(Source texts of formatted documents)
────────────────

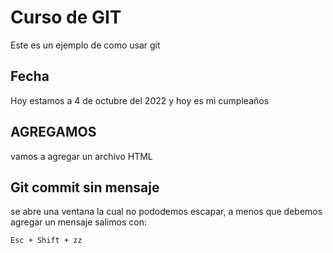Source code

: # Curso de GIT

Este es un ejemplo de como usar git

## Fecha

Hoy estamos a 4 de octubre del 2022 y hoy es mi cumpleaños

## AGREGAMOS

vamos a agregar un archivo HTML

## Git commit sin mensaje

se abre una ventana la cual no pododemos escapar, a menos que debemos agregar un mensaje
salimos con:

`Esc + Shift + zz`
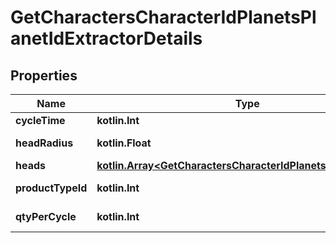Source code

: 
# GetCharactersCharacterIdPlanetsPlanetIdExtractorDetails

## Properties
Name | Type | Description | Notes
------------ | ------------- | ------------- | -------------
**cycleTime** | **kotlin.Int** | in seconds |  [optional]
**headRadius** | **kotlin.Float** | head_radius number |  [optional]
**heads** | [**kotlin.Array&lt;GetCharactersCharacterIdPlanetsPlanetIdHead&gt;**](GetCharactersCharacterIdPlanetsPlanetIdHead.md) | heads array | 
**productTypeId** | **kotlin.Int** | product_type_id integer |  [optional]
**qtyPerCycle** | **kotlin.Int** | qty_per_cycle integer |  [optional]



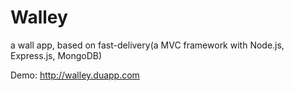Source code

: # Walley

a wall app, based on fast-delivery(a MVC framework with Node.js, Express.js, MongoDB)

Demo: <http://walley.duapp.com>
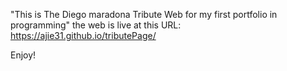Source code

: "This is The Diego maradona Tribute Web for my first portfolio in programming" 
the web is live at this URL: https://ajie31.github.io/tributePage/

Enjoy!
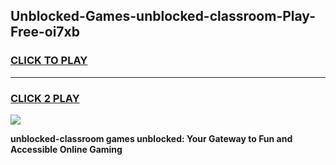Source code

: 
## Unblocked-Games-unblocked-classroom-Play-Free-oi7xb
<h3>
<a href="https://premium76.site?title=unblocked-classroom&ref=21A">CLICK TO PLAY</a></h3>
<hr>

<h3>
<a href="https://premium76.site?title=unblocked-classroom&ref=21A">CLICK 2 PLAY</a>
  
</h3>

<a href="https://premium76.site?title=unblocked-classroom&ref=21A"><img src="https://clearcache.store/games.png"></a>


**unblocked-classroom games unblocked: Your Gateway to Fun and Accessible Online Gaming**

────────────────

Aim of the exercise
Please transcribe all of the records above exactly, leaving out any pictures.

Response
Source code

: # Curso de GIT

Este es un ejemplo de como usar git

## Fecha

Hoy estamos a 4 de octubre del 2022 y hoy es mi cumpleaños

## AGREGAMOS

vamos a agregar un archivo HTML

## Git commit sin mensaje

se abre una ventana la cual no pododemos escapar, a menos que debemos agregar un mensaje
salimos con:

`Esc + Shift + zz`
Source code

: 
# GetCharactersCharacterIdPlanetsPlanetIdExtractorDetails

## Properties
Name | Type | Description | Notes
------------ | ------------- | ------------- | -------------
**cycleTime** | **kotlin.Int** | in seconds |  [optional]
**headRadius** | **kotlin.Float** | head_radius number |  [optional]
**heads** | [**kotlin.Array&lt;GetCharactersCharacterIdPlanetsPlanetIdHead&gt;**](GetCharactersCharacterIdPlanetsPlanetIdHead.md) | heads array | 
**productTypeId** | **kotlin.Int** | product_type_id integer |  [optional]
**qtyPerCycle** | **kotlin.Int** | qty_per_cycle integer |  [optional]



Source code

: # Walley

a wall app, based on fast-delivery(a MVC framework with Node.js, Express.js, MongoDB)

Demo: <http://walley.duapp.com>
Source code

: "This is The Diego maradona Tribute Web for my first portfolio in programming" 
the web is live at this URL: https://ajie31.github.io/tributePage/

Enjoy!
Source code

: 
## Unblocked-Games-unblocked-classroom-Play-Free-oi7xb
<h3>
<a href="https://premium76.site?title=unblocked-classroom&ref=21A">CLICK TO PLAY</a></h3>
<hr>

<h3>
<a href="https://premium76.site?title=unblocked-classroom&ref=21A">CLICK 2 PLAY</a>
  
</h3>

<a href="https://premium76.site?title=unblocked-classroom&ref=21A"><img src="https://clearcache.store/games.png"></a>


**unblocked-classroom games unblocked: Your Gateway to Fun and Accessible Online Gaming**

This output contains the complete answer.